*Directions*
What you return must be the lines of the data that hold the word "representation".

-------- Data shown --------

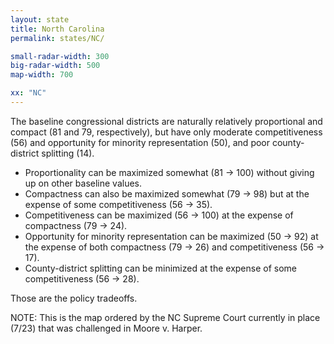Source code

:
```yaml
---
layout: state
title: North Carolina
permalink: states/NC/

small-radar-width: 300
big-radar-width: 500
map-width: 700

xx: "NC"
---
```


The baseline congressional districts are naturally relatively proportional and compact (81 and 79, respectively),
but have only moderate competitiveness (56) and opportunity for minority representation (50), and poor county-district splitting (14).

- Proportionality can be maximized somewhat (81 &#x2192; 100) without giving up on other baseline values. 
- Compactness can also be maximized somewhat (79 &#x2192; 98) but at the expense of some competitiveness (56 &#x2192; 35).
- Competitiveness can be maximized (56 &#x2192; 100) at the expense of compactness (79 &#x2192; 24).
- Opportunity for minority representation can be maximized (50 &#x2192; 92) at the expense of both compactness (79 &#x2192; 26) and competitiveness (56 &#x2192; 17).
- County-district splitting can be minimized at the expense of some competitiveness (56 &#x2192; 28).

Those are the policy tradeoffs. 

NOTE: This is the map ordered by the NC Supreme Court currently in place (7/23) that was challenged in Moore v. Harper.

--------

*Solution for this exercise*
but have only moderate competitiveness (56) and opportunity for minority representation (50), and poor county-district splitting (14).
- Opportunity for minority representation can be maximized (50 &#x2192; 92) at the expense of both compactness (79 &#x2192; 26) and competitiveness (56 &#x2192; 17).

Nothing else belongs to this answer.